Scan the listing for the word "color" and report every line that contains it.

::::::

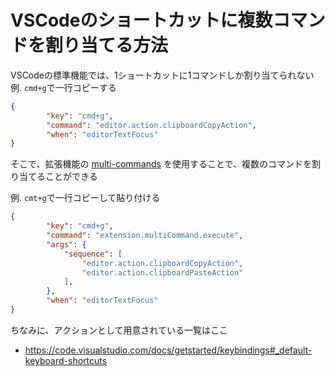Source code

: # VSCodeのショートカットに複数コマンドを割り当てる方法

VSCodeの標準機能では、1ショートカットに1コマンドしか割り当てられない
例. `cmd+g`で一行コピーする
```json
{  
        "key": "cmd+g",  
        "command": "editor.action.clipboardCopyAction",
        "when": "editorTextFocus"  
}
```

そこで、拡張機能の [multi-commands](https://github.com/ryuta46/vscode-multi-command) を使用することで、複数のコマンドを割り当てることができる

例. `cmt+g`で一行コピーして貼り付ける
```json
{  
        "key": "cmd+g",  
        "command": "extension.multiCommand.execute",  
        "args": {  
            "sequence": [  
                "editor.action.clipboardCopyAction",  
                "editor.action.clipboardPasteAction"  
            ],  
        },  
        "when": "editorTextFocus"  
}
```


ちなみに、アクションとして用意されている一覧はここ
- https://code.visualstudio.com/docs/getstarted/keybindings#_default-keyboard-shortcuts

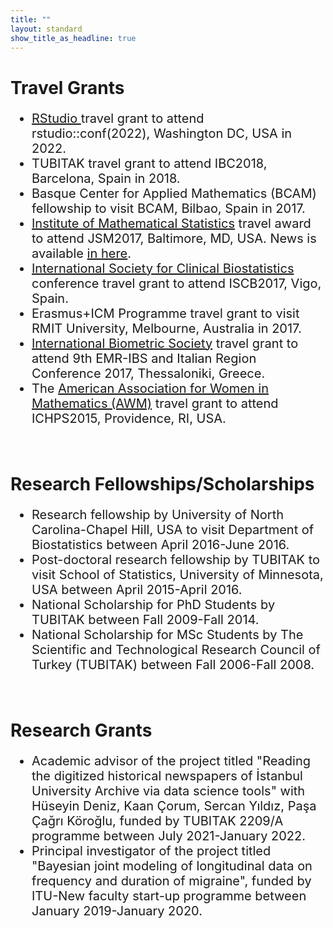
 ```yaml
---
title: ""
layout: standard
show_title_as_headline: true
---
```


<h1 color="rgb(132," 132,="" 132);="">Travel Grants</h1>
<ul style="font-size:20px;">
<li>
<a href="https://www.rstudio.com/">RStudio </a> travel grant to attend rstudio::conf(2022), Washington DC, USA in 2022.<br>
</li>  
<li>
TUBITAK travel grant to attend IBC2018, Barcelona, Spain in 2018.<br>
</li>
<li>
Basque Center for Applied Mathematics (BCAM) fellowship to visit BCAM, Bilbao, Spain in 2017.<br>
<li>
<a href="https://imstat.org/">Institute of Mathematical Statistics</a> travel award to attend JSM2017, Baltimore, MD, USA. 
News is available <a href="https://imstat.org/2017/05/15/ims-travel-awards-recipients/">in here</a>.<br>
</li>
<li>
<a href="https://www.iscb.info/"> International Society for Clinical Biostatistics</a> conference travel grant to attend ISCB2017, Vigo, Spain.<br>
</li>
<li>
Erasmus+ICM Programme travel grant to visit RMIT University, Melbourne, Australia in 2017.<br>
</li>
<li>
<a href="https://members.biometricsociety.org/home">International Biometric Society</a> travel grant to attend 9th EMR-IBS and Italian Region Conference 2017, Thessaloniki, Greece.<br>
</li>
<li>
The <a href="https://awm-math.org/">American Association for Women in Mathematics (AWM)</a> travel grant to attend ICHPS2015, Providence, RI, USA.<br>
</li>
</ul> 
<br>
<h1 color="rgb(132," 132,="" 132);="">Research Fellowships/Scholarships</h1>
<ul style="font-size:20px;">
<li>
Research fellowship by University of North Carolina-Chapel Hill, USA to visit Department of Biostatistics between April 2016-June 2016.<br>
</li>
<li>
Post-doctoral research fellowship by TUBITAK to visit School of Statistics, University of Minnesota, USA between April 2015-April 2016.<br>
</li>
<li>
National Scholarship for PhD Students by TUBITAK between Fall 2009-Fall 2014.<br>
</li>
<li>
National Scholarship for MSc Students by The Scientific and Technological Research Council of Turkey (TUBITAK) between Fall 2006-Fall 2008.<br>
</li>
</ul> 
<br>
<h1 color="rgb(132," 132,="" 132);="">Research Grants</h1>
<ul style="font-size:20px;">
<li> Academic advisor of the project titled "Reading the digitized historical newspapers of İstanbul University Archive via data science tools" with Hüseyin Deniz,
Kaan Çorum, Sercan Yıldız, Paşa Çağrı Köroğlu, funded by TUBITAK 2209/A programme between July 2021-January 2022. 
</li>
<li> 
Principal investigator of the project titled "Bayesian joint modeling of longitudinal data on frequency and duration of migraine", funded by ITU-New faculty start-up programme between January 2019-January 2020.
</li>
</ul>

::::::

◆ **Answer to this task**:
<h1 color="rgb(132," 132,="" 132);="">Travel Grants</h1>
<h1 color="rgb(132," 132,="" 132);="">Research Fellowships/Scholarships</h1>
<h1 color="rgb(132," 132,="" 132);="">Research Grants</h1>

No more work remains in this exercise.